I know this band gets constantly compared to Hole. In fact, I compared them to Hole on my first review of their debut album, Feels Like. Thing is, it’s apt. Despite the fact Bully’s lead, Alicia Bognanno, claims to have no familiarity with Courtney Love’s music. Or at least that’s what I recall reading. Odd considering how this album, SUGAREGG, seems to adhere to that similar grunge aesthetic, but moves every so slightly toward the more pop-ish sound of Hole’s third effort, Celebrity Skin, and obvious Billy Corgan influence, over Cobain’s earlier “consulting” on their sophomore effort, Live Through This. But it also has a big dose of The Muffs brand of female-centric tough-guy pop punk.

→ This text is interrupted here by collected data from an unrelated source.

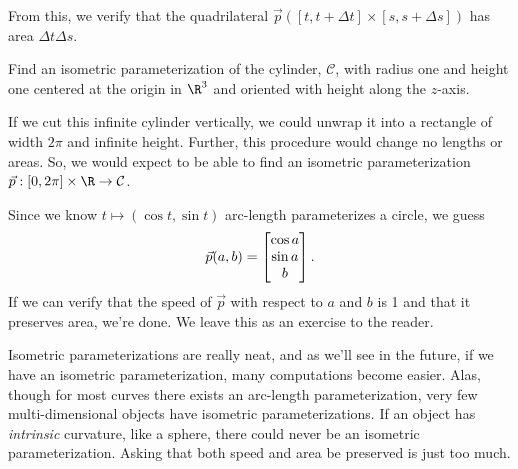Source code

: \begin{example}
\begin{center}
	\end{center}

	From this, we verify that the quadrilateral $\vec p([t,t+\Delta t]\times[s,s+\Delta s])$ has area $\Delta t\Delta s$.
\end{example}

\begin{example}
	Find an isometric parameterization of the cylinder, $\mathcal C$, with radius one and height one centered at
	the origin in $\R^3$ and oriented with height along the $z$-axis.

	If we cut this infinite cylinder vertically, we could unwrap it into
	a rectangle of width $2\pi$ and infinite height.  Further, this procedure would
	change no lengths or areas.  So, we would expect to be able to find an isometric
	parameterization $\vec p:[0,2\pi]\times\R\to\mathcal C$.

	Since we know $t\mapsto (\cos t,\sin t)$ arc-length parameterizes a circle, we guess
	\[
		\vec p(a,b) = \begin{bmatrix}\cos a\\\sin a\\b\end{bmatrix}.
	\]
	If we can verify that the speed of $\vec p$ with respect to $a$ and $b$ is 1 and that
	it preserves area, we're done.  We leave this as an exercise to the reader.
\end{example}

Isometric parameterizations are really neat, and as we'll see in the future, if we have an isometric
parameterization, many computations become easier.  Alas, though for most curves there exists
an arc-length parameterization, very few multi-dimensional objects have isometric parameterizations.
If an object has \emph{intrinsic} curvature, like a sphere, there could never be an isometric parameterization.
Asking that both speed and area be preserved is just too much.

Whatever we compare them to in the past, this album brings it all together in a really great package. It just has this classic indie rock sound to it. From the production to the incredibly hooky hooks to Bohnanno’s ability to go from cooing to shredding her voice in the span of a single sentence makes for a super-dynamic experience. It all sounds very familiar if you’ve listened to her debut album, but there’s a little more maturity here. More weariness, as will happen when you’ve hit your late twenties, versus your early twenties. From what I recall. She’s clearly been through some stuff — and it’s all over the record.
But rather than kill the vibe and make a slowed-down alt-country album or something, she’s just infused this one with a little bit of a bite in places and pullback in others. There are a few times I wish she’d pushed the accelerator a little more and not eased off the throttle (my car metaphors are not great, sorry) but I’m kind of a brutalist when it comes to music sometimes, I suppose. I do appreciate it’s not just all screaming and vocal cord nodules, I guess, but my brain is so excited to hear guitars and shouted choruses that sometimes I just get a little carried away. And, honestly, some of the more mid-tempo songs are lovely, but just don’t have that raw power that the first few tracks on the album have. Overall, it’s a really decent record and a nice entry into the modernized rock ‘n’ roll-of-the-90s canon.